▶ **TASK STATEMENT**: Where a picture occurs in the data, omit it, and copy all remaining data exactly.

▶ **DATA RECORDS**:
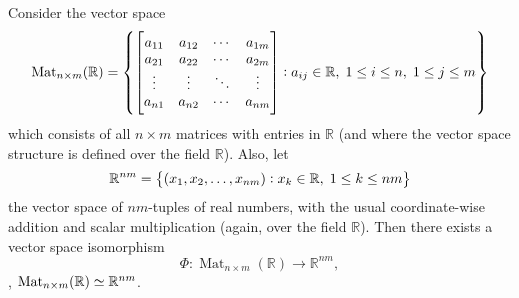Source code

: \documentclass[11pt,openany]{article}
\begin{document}
\begin{example*}
	Consider the vector space \[
	\text{Mat}_{n\times m}(\mathbb{R})=\set{\begin{bmatrix}
			a_{11} & a_{12} & \cdots & a_{1m} \\
			a_{21} & a_{22} & \cdots & a_{2m} \\
			\vdots & \vdots & \ddots & \vdots \\
			a_{n1} & a_{n2} & \cdots & a_{nm}
		\end{bmatrix}: a_{ij}\in\mathbb{R},\; 1\leq i\leq n,\; 1\leq j\leq m}
	\] which consists of all \( n \times m \) matrices with entries in \(\mathbb{R}\) (and where the vector space structure is defined over the field \(\mathbb{R}\)). Also, let \[
	\mathbb{R}^{nm}=\set{(x_1,x_2,\dots,x_{nm}):x_k\in \mathbb{R},\; 1\leq k\leq nm}
	\] the vector space of \( nm \)-tuples of real numbers, with the usual coordinate-wise addition and scalar multiplication (again, over the field \(\mathbb{R}\)). Then there exists a vector space isomorphism \[
	\Phi : \operatorname{Mat}_{n \times m}(\mathbb{R}) \to \mathbb{R}^{nm},
	\] \ie, $\text{Mat}_{n\times m}(\mathbb{R})\simeq \mathbb{R}^{nm}$.
%
%
%
%
%
%
%

\end{example*}
\end{document}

▶ **RESULT FOR THIS EXERCISE**:
Source code

: \documentclass[11pt,openany]{article}
\begin{document}
\begin{example*}
	Consider the vector space \[
	\text{Mat}_{n\times m}(\mathbb{R})=\set{\begin{bmatrix}
			a_{11} & a_{12} & \cdots & a_{1m} \\
			a_{21} & a_{22} & \cdots & a_{2m} \\
			\vdots & \vdots & \ddots & \vdots \\
			a_{n1} & a_{n2} & \cdots & a_{nm}
		\end{bmatrix}: a_{ij}\in\mathbb{R},\; 1\leq i\leq n,\; 1\leq j\leq m}
	\] which consists of all \( n \times m \) matrices with entries in \(\mathbb{R}\) (and where the vector space structure is defined over the field \(\mathbb{R}\)). Also, let \[
	\mathbb{R}^{nm}=\set{(x_1,x_2,\dots,x_{nm}):x_k\in \mathbb{R},\; 1\leq k\leq nm}
	\] the vector space of \( nm \)-tuples of real numbers, with the usual coordinate-wise addition and scalar multiplication (again, over the field \(\mathbb{R}\)). Then there exists a vector space isomorphism \[
	\Phi : \operatorname{Mat}_{n \times m}(\mathbb{R}) \to \mathbb{R}^{nm},
	\] \ie, $\text{Mat}_{n\times m}(\mathbb{R})\simeq \mathbb{R}^{nm}$.
%
%
%
%
%
%
%

\end{example*}
\end{document}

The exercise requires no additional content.